Despite these limitations, the findings provide preliminary evidence that brief, scalable, self-directed contemplative practices can strengthen a core stress-protective EI mechanism—emotion regulation—in leaders. This has practical implications for organisations aiming to support psychological well-being and mindful leadership with low-cost, accessible interventions. Healthcare-specific trials are now needed to determine whether similar benefits emerge among clinicians and whether improvements in regulation translate into downstream outcomes such as reduced emotional exhaustion, improved team functioning, and enhanced patient experience.
6. Conclusions
This study examined the effects of a four-week, self-directed online compassion and gratitude programme on leaders’ emotional intelligence (EI). While no changes were found in self- or other-oriented emotion recognition or emotional expression, the intervention produced a significant improvement in emotion regulation. Because regulation is the EI facet most strongly linked to stress buffering, resilience, and burnout prevention, this selective improvement underscores the potential of brief, low-threshold interventions to enhance psychological well-being.
These findings suggest that scalable and cost-effective online practices can strengthen emotion regulation not only in general leadership contexts but also in settings such as healthcare, where professionals routinely encounter high emotional demands and chronic stress. Improved emotion regulation may support healthier coping, reduce emotional exhaustion, and increase the capacity to provide compassionate and effective care.
Future research should extend beyond short-term self-report outcomes by testing more comprehensive interventions that combine digital delivery with interactive elements and by incorporating multi-source evaluations, such as 180° or 360° feedback. Crucially, studies are needed to determine whether improvements in emotion regulation translate into measurable outcomes in healthcare environments, including enhanced team functioning, better patient communication, and reduced burnout among clinicians.

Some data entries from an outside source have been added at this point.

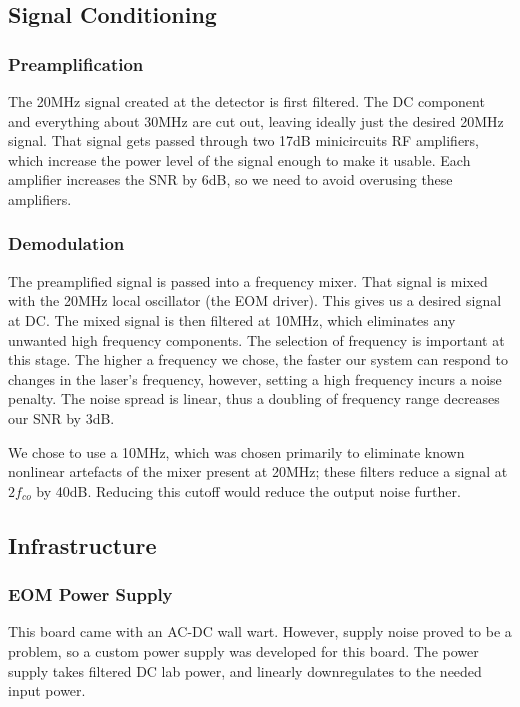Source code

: \subsection{Signal Conditioning}
    \subsubsection{Preamplification}

The 20MHz signal created at the detector is first filtered.  The DC component and everything about 30MHz are cut out, leaving ideally just the desired 20MHz signal.  That signal gets passed through two 17dB minicircuits RF amplifiers, which increase the power level of the signal enough to make it usable.  Each amplifier increases the SNR by 6dB, so we need to avoid overusing these amplifiers.

    \subsubsection{Demodulation}

The preamplified signal is passed into a frequency mixer.  That signal is mixed with the 20MHz local oscillator (the EOM driver).  This gives us a desired signal at DC.  The mixed signal is then filtered at 10MHz, which eliminates any unwanted high frequency components.  The selection of frequency is important at this stage.  The higher a frequency we chose, the faster our system can respond to changes in the laser's frequency, however, setting a high frequency incurs a noise penalty.  The noise spread is linear, thus a doubling of frequency range decreases our SNR by 3dB.

We chose to use a 10MHz, which was chosen primarily to eliminate known nonlinear artefacts of the mixer present at 20MHz; these filters reduce a signal at $2f_{co}$ by 40dB\cite{zfl_1000}.  Reducing this cutoff would reduce the output noise further.
    


\subsection{Infrastructure}
    \subsubsection{EOM Power Supply}

This board came with an AC-DC wall wart.  However, supply noise proved to be a problem, so a custom power supply was developed for this board.  The power supply takes filtered DC lab power, and linearly downregulates to the needed input power.


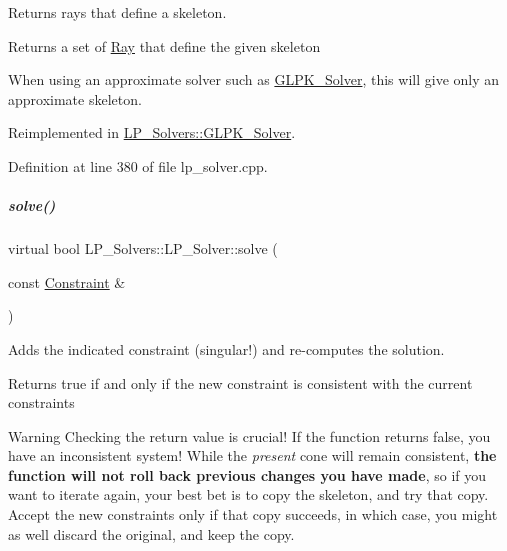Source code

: Returns rays that define a skeleton. 

\begin{DoxyReturn}{Returns}
a set of \hyperlink{group___c_l_s_solvers_class_l_p___solvers_1_1_ray}{Ray} that define the given skeleton
\end{DoxyReturn}
When using an approximate solver such as \hyperlink{group___c_l_s_solvers_class_l_p___solvers_1_1_g_l_p_k___solver}{G\+L\+P\+K\+\_\+\+Solver}, this will give only an approximate skeleton. 

Reimplemented in \hyperlink{group___c_l_s_solvers_a9ded7ec7a82decb93132e10e25851528}{L\+P\+\_\+\+Solvers\+::\+G\+L\+P\+K\+\_\+\+Solver}.



Definition at line 380 of file lp\+\_\+solver.\+cpp.

\mbox{\label{group___c_l_s_solvers_a8b9979fb228ac9ccfe037ad6ca48b314}} 
\subparagraph{\texorpdfstring{solve()}{solve()}\hspace{0.1cm}{\footnotesize\ttfamily [1/2]}}
{\footnotesize\ttfamily virtual bool L\+P\+\_\+\+Solvers\+::\+L\+P\+\_\+\+Solver\+::solve (\begin{DoxyParamCaption}\item[{const \hyperlink{group___c_l_s_solvers_class_l_p___solvers_1_1_constraint}{Constraint} \&}]{ }\end{DoxyParamCaption})\hspace{0.3cm}{\ttfamily [pure virtual]}}



Adds the indicated constraint (singular!) and re-\/computes the solution. 

\begin{DoxyReturn}{Returns}
{\ttfamily true} if and only if the new constraint is consistent with the current constraints
\end{DoxyReturn}
\begin{DoxyWarning}{Warning}
Checking the return value is crucial! If the function returns {\ttfamily false}, you have an inconsistent system! While the {\itshape present} cone will remain consistent, {\bfseries the function will not roll back previous changes you have made}, so if you want to iterate again, your best bet is to copy the skeleton, and try that copy. Accept the new constraints only if that copy succeeds, in which case, you might as well discard the original, and keep the copy. 
\end{DoxyWarning}


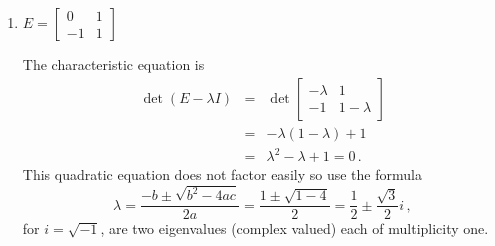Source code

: \begin{example}
\begin{enumerate}
\item \(E=\begin{bmatrix} 0&1\\-1&1 \end{bmatrix}\)
\begin{solution} 
The characteristic equation is
\begin{eqnarray*}
\det(E-\lambda I)
&=&\det\begin{bmatrix} -\lambda&1\\-1&1-\lambda \end{bmatrix}
\\&=&-\lambda(1-\lambda)+1
\\&=&\lambda^2-\lambda+1=0\,.
\end{eqnarray*}
This quadratic equation does not factor easily so use the formula 
\begin{equation*}
\lambda=\frac{-b\pm\sqrt{b^2-4ac}}{2a}
=\frac{1\pm\sqrt{1-4}}{2}
=\frac12\pm\frac{\sqrt3}2i\,,
\end{equation*}
for \(i=\sqrt{-1}\), are two eigenvalues (complex valued) each of multiplicity one.
\end{solution}

\end{enumerate}
\end{example}




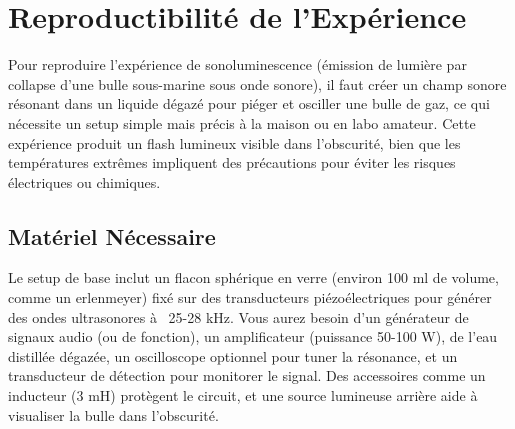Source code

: \documentclass[a4paper,12pt]{article}
\begin{document}
\section{Reproductibilité de l’Expérience}
Pour reproduire l'expérience de sonoluminescence (émission de lumière par collapse d'une bulle sous-marine sous onde sonore), il faut créer un champ sonore résonant dans un liquide dégazé pour piéger et osciller une bulle de gaz, ce qui nécessite un setup simple mais précis à la maison ou en labo amateur. Cette expérience produit un flash lumineux visible dans l'obscurité, bien que les températures extrêmes impliquent des précautions pour éviter les risques électriques ou chimiques.
\subsection{Matériel Nécessaire}
Le setup de base inclut un flacon sphérique en verre (environ 100 ml de volume, comme un erlenmeyer) fixé sur des transducteurs piézoélectriques pour générer des ondes ultrasonores à ~25-28 kHz. Vous aurez besoin d'un générateur de signaux audio (ou de fonction), un amplificateur (puissance 50-100 W), de l'eau distillée dégazée, un oscilloscope optionnel pour tuner la résonance, et un transducteur de détection pour monitorer le signal. Des accessoires comme un inducteur (3 mH) protègent le circuit, et une source lumineuse arrière aide à visualiser la bulle dans l'obscurité.
\end{document}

Although the present findings stem from a cross-sector leadership sample, they lay important groundwork for healthcare-specific trials. Determining whether similar gains in emotion regulation occur among healthcare professionals—and whether these gains influence clinical performance and well-being—remains an important next step. Overall, the results contribute to the evidence that components of EI, particularly emotion regulation, are trainable even within short timeframes. By adopting accessible, evidence-based practices such as compassion and gratitude training, organisations and healthcare systems can foster psychological health, resilience, and mindful leadership in ways that benefit both professionals and the populations they serve.